We starten het jaar met een herhaling van de audiovisuele technieken voor de instromers.

Het gebruik van de digitale camera en het montageprogramma (Adobe Première) worden opnieuw overlopen. Techniek is ons hulpmiddel, zeker niet ons doel.

De leerlingen krijgen meerdere korte praktijkopdrachten. Dit zijn toepassingen op het ontwikkelen van de filmtaal. Enige theorie met bestaande voorbeelden worden gegeven om het inzichtelijke te ondersteunen.

De opdrachten zijn speelse toepassingen om de zin in het creatieve proces van het film maken te stimuleren. We vertrekken bij de pioniers Méliès en de gebroeders Lumière en verkennen de ‘arthouse cinema’.
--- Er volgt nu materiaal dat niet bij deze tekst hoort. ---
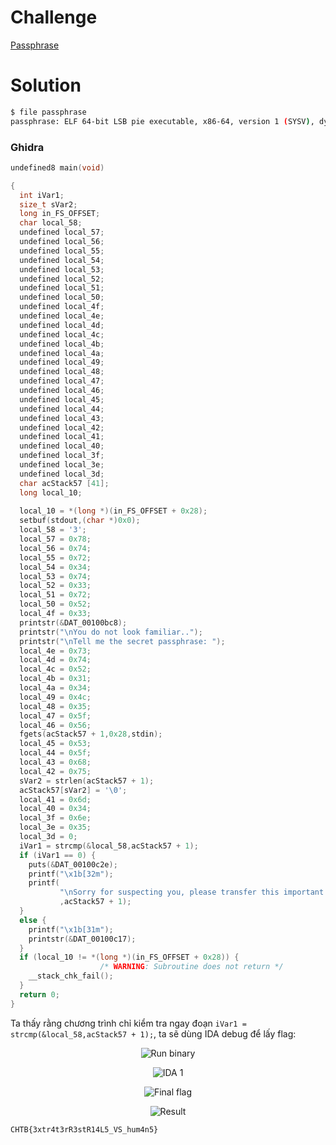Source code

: # Challenge

[Passphrase](https://drive.google.com/file/d/1P475lOrqAVC2-n-MYcAm3CCLrfe14cXy/view?usp=sharing)

# Solution

```bash
$ file passphrase
passphrase: ELF 64-bit LSB pie executable, x86-64, version 1 (SYSV), dynamically linked, interpreter /lib64/ld-linux-x86-64.so.2, for GNU/Linux 3.2.0, BuildID[sha1]=60f6b6064d2e34a2b6a24dda9feb943b0b8c360f, not stripped
```

### Ghidra

```C++
undefined8 main(void)

{
  int iVar1;
  size_t sVar2;
  long in_FS_OFFSET;
  char local_58;
  undefined local_57;
  undefined local_56;
  undefined local_55;
  undefined local_54;
  undefined local_53;
  undefined local_52;
  undefined local_51;
  undefined local_50;
  undefined local_4f;
  undefined local_4e;
  undefined local_4d;
  undefined local_4c;
  undefined local_4b;
  undefined local_4a;
  undefined local_49;
  undefined local_48;
  undefined local_47;
  undefined local_46;
  undefined local_45;
  undefined local_44;
  undefined local_43;
  undefined local_42;
  undefined local_41;
  undefined local_40;
  undefined local_3f;
  undefined local_3e;
  undefined local_3d;
  char acStack57 [41];
  long local_10;
  
  local_10 = *(long *)(in_FS_OFFSET + 0x28);
  setbuf(stdout,(char *)0x0);
  local_58 = '3';
  local_57 = 0x78;
  local_56 = 0x74;
  local_55 = 0x72;
  local_54 = 0x34;
  local_53 = 0x74;
  local_52 = 0x33;
  local_51 = 0x72;
  local_50 = 0x52;
  local_4f = 0x33;
  printstr(&DAT_00100bc8);
  printstr("\nYou do not look familiar..");
  printstr("\nTell me the secret passphrase: ");
  local_4e = 0x73;
  local_4d = 0x74;
  local_4c = 0x52;
  local_4b = 0x31;
  local_4a = 0x34;
  local_49 = 0x4c;
  local_48 = 0x35;
  local_47 = 0x5f;
  local_46 = 0x56;
  fgets(acStack57 + 1,0x28,stdin);
  local_45 = 0x53;
  local_44 = 0x5f;
  local_43 = 0x68;
  local_42 = 0x75;
  sVar2 = strlen(acStack57 + 1);
  acStack57[sVar2] = '\0';
  local_41 = 0x6d;
  local_40 = 0x34;
  local_3f = 0x6e;
  local_3e = 0x35;
  local_3d = 0;
  iVar1 = strcmp(&local_58,acStack57 + 1);
  if (iVar1 == 0) {
    puts(&DAT_00100c2e);
    printf("\x1b[32m");
    printf(
           "\nSorry for suspecting you, please transfer this important message to the chief:CHTB{%s}\n\n"
           ,acStack57 + 1);
  }
  else {
    printf("\x1b[31m");
    printstr(&DAT_00100c17);
  }
  if (local_10 != *(long *)(in_FS_OFFSET + 0x28)) {
                    /* WARNING: Subroutine does not return */
    __stack_chk_fail();
  }
  return 0;
}
```

Ta thấy rằng chương trình chỉ kiểm tra ngay đoạn `iVar1 = strcmp(&local_58,acStack57 + 1);`, ta sẽ dùng IDA debug để lấy flag:

<p align="center">
  <img src="./passphrase1" alt="Run binary"/>
</p>

<p align="center">
  <img src="./passphrase2" alt="IDA 1"/>
</p>

<p align="center">
  <img src="./passphraseflag" alt="Final flag"/>
</p>

<p align="center">
  <img src="./passphraseresult" alt="Result"/>
</p>

`CHTB{3xtr4t3rR3stR14L5_VS_hum4n5}`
Elke opdracht wordt voorafgegaan door het ontwikkelen van een idee en het uitwerken van een storyboard. Compositie, beelduitsnede, camerastandpunt, handelingsas, locatie, decor, geluid en muziek zijn belangrijke aspecten die we bij elke oefening bespreken.

In het 2de semester werken we rond de opbouw van een scène. We onderzoeken de typering van een personage, conflictsituaties en de ontwikkeling van de totale scène tot en met een eventuele plottwist. Alle cinematografische aspecten van een bestaande scène worden geanalyseerd om deze nadien zelf te gaan toepassen.

De examenmomenten in december en juni zijn belangrijke praktijkopdrachten waarbij ook het hele proces wordt geëvalueerd.

Doorheen het jaar onderzoeken de leerlingen bestaande audiovisuele werken en dit op zelfstandige basis en ook tijdens onze schooluitstappen komen zij in aanraking met audiovisuele kunst. Ervaringen en reflecties hierover worden bijgehouden in hun logboek.